======== Information given

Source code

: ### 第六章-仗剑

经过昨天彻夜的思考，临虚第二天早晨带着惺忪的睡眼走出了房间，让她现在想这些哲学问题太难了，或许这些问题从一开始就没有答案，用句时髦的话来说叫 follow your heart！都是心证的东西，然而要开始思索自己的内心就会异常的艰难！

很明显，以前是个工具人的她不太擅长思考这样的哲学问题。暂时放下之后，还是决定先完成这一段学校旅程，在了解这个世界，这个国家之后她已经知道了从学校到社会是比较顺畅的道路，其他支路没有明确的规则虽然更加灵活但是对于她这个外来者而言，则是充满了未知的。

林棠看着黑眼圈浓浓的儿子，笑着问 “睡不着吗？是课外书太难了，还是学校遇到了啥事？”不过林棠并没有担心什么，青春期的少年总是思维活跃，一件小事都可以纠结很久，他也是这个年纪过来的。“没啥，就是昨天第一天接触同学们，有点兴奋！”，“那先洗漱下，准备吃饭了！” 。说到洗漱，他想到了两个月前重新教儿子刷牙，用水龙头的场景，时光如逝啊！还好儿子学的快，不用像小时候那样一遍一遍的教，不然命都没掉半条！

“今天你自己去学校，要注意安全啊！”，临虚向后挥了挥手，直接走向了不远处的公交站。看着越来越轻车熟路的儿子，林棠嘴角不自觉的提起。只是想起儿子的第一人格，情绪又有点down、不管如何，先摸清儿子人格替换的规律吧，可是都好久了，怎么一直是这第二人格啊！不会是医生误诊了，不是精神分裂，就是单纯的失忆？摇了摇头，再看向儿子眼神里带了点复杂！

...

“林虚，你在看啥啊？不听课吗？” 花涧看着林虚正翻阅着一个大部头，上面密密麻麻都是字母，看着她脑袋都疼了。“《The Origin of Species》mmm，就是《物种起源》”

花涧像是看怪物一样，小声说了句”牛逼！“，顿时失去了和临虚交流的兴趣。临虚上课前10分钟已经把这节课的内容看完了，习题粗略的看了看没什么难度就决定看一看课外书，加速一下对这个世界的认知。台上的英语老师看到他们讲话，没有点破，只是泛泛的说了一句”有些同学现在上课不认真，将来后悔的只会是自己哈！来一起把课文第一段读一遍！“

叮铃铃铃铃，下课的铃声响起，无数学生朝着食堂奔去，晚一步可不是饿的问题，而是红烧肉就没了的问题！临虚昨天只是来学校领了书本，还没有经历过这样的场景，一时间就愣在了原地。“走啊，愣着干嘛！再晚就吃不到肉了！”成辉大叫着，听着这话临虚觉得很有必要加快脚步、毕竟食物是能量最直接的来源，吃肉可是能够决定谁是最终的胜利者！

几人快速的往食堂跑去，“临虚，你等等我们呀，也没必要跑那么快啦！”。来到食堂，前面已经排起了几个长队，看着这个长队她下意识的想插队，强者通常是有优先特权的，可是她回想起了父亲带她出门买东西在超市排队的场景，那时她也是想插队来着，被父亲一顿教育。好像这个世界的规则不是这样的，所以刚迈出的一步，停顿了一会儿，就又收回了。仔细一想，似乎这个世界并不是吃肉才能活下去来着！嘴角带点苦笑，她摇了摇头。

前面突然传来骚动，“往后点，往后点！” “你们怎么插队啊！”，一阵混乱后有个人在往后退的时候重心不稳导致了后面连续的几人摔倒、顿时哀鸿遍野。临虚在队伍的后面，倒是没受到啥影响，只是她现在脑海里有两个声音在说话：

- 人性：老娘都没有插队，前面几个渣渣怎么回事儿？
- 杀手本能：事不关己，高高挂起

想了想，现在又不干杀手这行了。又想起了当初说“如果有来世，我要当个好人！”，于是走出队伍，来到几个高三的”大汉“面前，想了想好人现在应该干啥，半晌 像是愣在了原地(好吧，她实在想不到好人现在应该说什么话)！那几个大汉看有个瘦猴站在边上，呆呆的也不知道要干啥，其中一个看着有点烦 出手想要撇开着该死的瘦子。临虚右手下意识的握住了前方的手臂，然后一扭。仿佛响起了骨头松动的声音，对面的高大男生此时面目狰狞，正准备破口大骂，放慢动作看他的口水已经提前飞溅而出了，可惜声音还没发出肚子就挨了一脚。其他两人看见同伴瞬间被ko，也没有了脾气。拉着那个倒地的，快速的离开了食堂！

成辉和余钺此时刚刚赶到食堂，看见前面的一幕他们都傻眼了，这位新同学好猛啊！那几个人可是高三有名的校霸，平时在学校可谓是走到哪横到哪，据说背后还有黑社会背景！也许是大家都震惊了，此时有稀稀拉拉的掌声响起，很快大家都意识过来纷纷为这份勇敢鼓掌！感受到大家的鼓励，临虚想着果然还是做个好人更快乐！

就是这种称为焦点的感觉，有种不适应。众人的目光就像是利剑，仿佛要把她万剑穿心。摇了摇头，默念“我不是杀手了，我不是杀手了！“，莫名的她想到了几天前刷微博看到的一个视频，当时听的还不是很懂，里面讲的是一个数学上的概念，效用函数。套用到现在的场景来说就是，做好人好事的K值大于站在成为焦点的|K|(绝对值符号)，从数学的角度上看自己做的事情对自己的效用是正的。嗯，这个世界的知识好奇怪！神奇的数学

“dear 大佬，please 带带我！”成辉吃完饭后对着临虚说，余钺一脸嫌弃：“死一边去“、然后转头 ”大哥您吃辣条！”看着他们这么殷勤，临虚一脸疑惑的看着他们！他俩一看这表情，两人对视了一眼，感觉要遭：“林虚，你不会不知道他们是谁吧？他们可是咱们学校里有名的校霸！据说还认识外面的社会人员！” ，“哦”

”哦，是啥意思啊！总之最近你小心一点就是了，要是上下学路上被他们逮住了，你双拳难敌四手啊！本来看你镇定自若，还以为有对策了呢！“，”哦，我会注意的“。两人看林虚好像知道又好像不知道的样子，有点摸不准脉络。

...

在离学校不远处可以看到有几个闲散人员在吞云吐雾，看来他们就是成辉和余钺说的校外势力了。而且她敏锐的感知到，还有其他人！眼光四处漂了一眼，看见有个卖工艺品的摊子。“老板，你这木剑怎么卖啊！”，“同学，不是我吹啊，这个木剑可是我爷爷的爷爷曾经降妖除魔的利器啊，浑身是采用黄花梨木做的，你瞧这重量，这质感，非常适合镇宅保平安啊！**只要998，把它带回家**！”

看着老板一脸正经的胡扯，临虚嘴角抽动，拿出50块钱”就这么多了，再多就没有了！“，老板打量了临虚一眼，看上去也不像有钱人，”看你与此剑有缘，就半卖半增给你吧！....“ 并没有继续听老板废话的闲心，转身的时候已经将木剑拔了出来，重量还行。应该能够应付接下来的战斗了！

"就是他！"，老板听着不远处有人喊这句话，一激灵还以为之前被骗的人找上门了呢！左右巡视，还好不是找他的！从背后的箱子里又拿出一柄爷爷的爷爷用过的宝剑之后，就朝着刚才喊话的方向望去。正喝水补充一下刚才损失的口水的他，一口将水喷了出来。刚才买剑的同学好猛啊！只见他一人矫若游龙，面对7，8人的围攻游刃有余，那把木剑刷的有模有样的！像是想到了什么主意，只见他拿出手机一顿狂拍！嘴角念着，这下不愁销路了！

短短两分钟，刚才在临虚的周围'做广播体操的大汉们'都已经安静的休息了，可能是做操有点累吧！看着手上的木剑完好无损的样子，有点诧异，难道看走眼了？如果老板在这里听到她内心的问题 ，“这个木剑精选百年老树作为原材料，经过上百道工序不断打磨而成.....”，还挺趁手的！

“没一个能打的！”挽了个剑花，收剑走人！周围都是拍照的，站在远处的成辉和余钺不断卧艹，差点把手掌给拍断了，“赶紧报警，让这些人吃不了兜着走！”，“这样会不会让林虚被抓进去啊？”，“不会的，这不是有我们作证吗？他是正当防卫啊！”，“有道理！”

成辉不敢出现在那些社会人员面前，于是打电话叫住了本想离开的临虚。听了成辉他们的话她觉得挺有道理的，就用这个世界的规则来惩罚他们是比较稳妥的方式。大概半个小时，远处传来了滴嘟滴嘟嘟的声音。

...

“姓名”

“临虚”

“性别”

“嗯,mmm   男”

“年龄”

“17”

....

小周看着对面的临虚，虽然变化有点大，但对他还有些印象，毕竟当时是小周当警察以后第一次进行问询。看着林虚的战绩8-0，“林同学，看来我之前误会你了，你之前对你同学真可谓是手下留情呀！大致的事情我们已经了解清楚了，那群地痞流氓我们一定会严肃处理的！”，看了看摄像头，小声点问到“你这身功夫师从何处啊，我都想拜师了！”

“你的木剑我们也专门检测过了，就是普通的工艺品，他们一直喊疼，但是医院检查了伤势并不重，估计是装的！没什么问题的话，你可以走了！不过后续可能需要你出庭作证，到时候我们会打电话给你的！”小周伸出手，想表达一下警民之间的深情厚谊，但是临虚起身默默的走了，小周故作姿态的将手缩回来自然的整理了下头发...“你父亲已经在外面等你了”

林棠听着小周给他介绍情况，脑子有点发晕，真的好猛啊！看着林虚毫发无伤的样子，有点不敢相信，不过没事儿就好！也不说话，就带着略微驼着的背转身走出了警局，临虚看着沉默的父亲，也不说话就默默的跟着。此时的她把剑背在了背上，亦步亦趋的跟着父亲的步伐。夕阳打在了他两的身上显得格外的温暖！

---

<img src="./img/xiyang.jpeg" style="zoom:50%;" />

================

• Problem to solve
Copy exactly the lines above, starting at the opening line and finishing at the line in which "就是这种称为焦点的感觉，有种" occurs.

• Reply to the task
Source code

: ### 第六章-仗剑

经过昨天彻夜的思考，临虚第二天早晨带着惺忪的睡眼走出了房间，让她现在想这些哲学问题太难了，或许这些问题从一开始就没有答案，用句时髦的话来说叫 follow your heart！都是心证的东西，然而要开始思索自己的内心就会异常的艰难！

很明显，以前是个工具人的她不太擅长思考这样的哲学问题。暂时放下之后，还是决定先完成这一段学校旅程，在了解这个世界，这个国家之后她已经知道了从学校到社会是比较顺畅的道路，其他支路没有明确的规则虽然更加灵活但是对于她这个外来者而言，则是充满了未知的。

林棠看着黑眼圈浓浓的儿子，笑着问 “睡不着吗？是课外书太难了，还是学校遇到了啥事？”不过林棠并没有担心什么，青春期的少年总是思维活跃，一件小事都可以纠结很久，他也是这个年纪过来的。“没啥，就是昨天第一天接触同学们，有点兴奋！”，“那先洗漱下，准备吃饭了！” 。说到洗漱，他想到了两个月前重新教儿子刷牙，用水龙头的场景，时光如逝啊！还好儿子学的快，不用像小时候那样一遍一遍的教，不然命都没掉半条！

“今天你自己去学校，要注意安全啊！”，临虚向后挥了挥手，直接走向了不远处的公交站。看着越来越轻车熟路的儿子，林棠嘴角不自觉的提起。只是想起儿子的第一人格，情绪又有点down、不管如何，先摸清儿子人格替换的规律吧，可是都好久了，怎么一直是这第二人格啊！不会是医生误诊了，不是精神分裂，就是单纯的失忆？摇了摇头，再看向儿子眼神里带了点复杂！

...

“林虚，你在看啥啊？不听课吗？” 花涧看着林虚正翻阅着一个大部头，上面密密麻麻都是字母，看着她脑袋都疼了。“《The Origin of Species》mmm，就是《物种起源》”

花涧像是看怪物一样，小声说了句”牛逼！“，顿时失去了和临虚交流的兴趣。临虚上课前10分钟已经把这节课的内容看完了，习题粗略的看了看没什么难度就决定看一看课外书，加速一下对这个世界的认知。台上的英语老师看到他们讲话，没有点破，只是泛泛的说了一句”有些同学现在上课不认真，将来后悔的只会是自己哈！来一起把课文第一段读一遍！“

叮铃铃铃铃，下课的铃声响起，无数学生朝着食堂奔去，晚一步可不是饿的问题，而是红烧肉就没了的问题！临虚昨天只是来学校领了书本，还没有经历过这样的场景，一时间就愣在了原地。“走啊，愣着干嘛！再晚就吃不到肉了！”成辉大叫着，听着这话临虚觉得很有必要加快脚步、毕竟食物是能量最直接的来源，吃肉可是能够决定谁是最终的胜利者！

几人快速的往食堂跑去，“临虚，你等等我们呀，也没必要跑那么快啦！”。来到食堂，前面已经排起了几个长队，看着这个长队她下意识的想插队，强者通常是有优先特权的，可是她回想起了父亲带她出门买东西在超市排队的场景，那时她也是想插队来着，被父亲一顿教育。好像这个世界的规则不是这样的，所以刚迈出的一步，停顿了一会儿，就又收回了。仔细一想，似乎这个世界并不是吃肉才能活下去来着！嘴角带点苦笑，她摇了摇头。

前面突然传来骚动，“往后点，往后点！” “你们怎么插队啊！”，一阵混乱后有个人在往后退的时候重心不稳导致了后面连续的几人摔倒、顿时哀鸿遍野。临虚在队伍的后面，倒是没受到啥影响，只是她现在脑海里有两个声音在说话：

- 人性：老娘都没有插队，前面几个渣渣怎么回事儿？
- 杀手本能：事不关己，高高挂起

想了想，现在又不干杀手这行了。又想起了当初说“如果有来世，我要当个好人！”，于是走出队伍，来到几个高三的”大汉“面前，想了想好人现在应该干啥，半晌 像是愣在了原地(好吧，她实在想不到好人现在应该说什么话)！那几个大汉看有个瘦猴站在边上，呆呆的也不知道要干啥，其中一个看着有点烦 出手想要撇开着该死的瘦子。临虚右手下意识的握住了前方的手臂，然后一扭。仿佛响起了骨头松动的声音，对面的高大男生此时面目狰狞，正准备破口大骂，放慢动作看他的口水已经提前飞溅而出了，可惜声音还没发出肚子就挨了一脚。其他两人看见同伴瞬间被ko，也没有了脾气。拉着那个倒地的，快速的离开了食堂！

成辉和余钺此时刚刚赶到食堂，看见前面的一幕他们都傻眼了，这位新同学好猛啊！那几个人可是高三有名的校霸，平时在学校可谓是走到哪横到哪，据说背后还有黑社会背景！也许是大家都震惊了，此时有稀稀拉拉的掌声响起，很快大家都意识过来纷纷为这份勇敢鼓掌！感受到大家的鼓励，临虚想着果然还是做个好人更快乐！

就是这种称为焦点的感觉，有种不适应。众人的目光就像是利剑，仿佛要把她万剑穿心。摇了摇头，默念“我不是杀手了，我不是杀手了！“，莫名的她想到了几天前刷微博看到的一个视频，当时听的还不是很懂，里面讲的是一个数学上的概念，效用函数。套用到现在的场景来说就是，做好人好事的K值大于站在成为焦点的|K|(绝对值符号)，从数学的角度上看自己做的事情对自己的效用是正的。嗯，这个世界的知识好奇怪！神奇的数学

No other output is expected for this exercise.